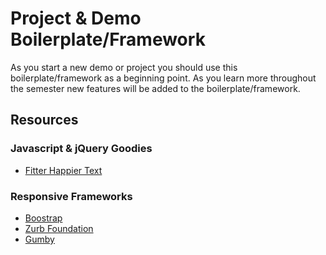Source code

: # Project & Demo Boilerplate/Framework
As you start a new demo or project you should use this boilerplate/framework as a beginning point. As you learn more throughout the semester new features will be added to the boilerplate/framework.

## Resources
### Javascript & jQuery Goodies
- <a href="http://jxnblk.com/fitter-happier-text/" target="_blank" title="Fitter Happier Text">Fitter Happier Text</a>

### Responsive Frameworks
- <a href="http://getbootstrap.com/" target="_blank" title="Boostrap">Boostrap</a>
- <a href="http://foundation.zurb.com/" target="_blank" title="Zurb Foundation">Zurb Foundation</a>
- <a href="http://gumbyframework.com/" target="_blank" title="Gumby">Gumby</a>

==============================

**Aim of the exercise**
Every line of the listing that includes the word "href" belongs in the answer.

**Exercise solution**
- <a href="http://jxnblk.com/fitter-happier-text/" target="_blank" title="Fitter Happier Text">Fitter Happier Text</a>
- <a href="http://getbootstrap.com/" target="_blank" title="Boostrap">Boostrap</a>
- <a href="http://foundation.zurb.com/" target="_blank" title="Zurb Foundation">Zurb Foundation</a>
- <a href="http://gumbyframework.com/" target="_blank" title="Gumby">Gumby</a>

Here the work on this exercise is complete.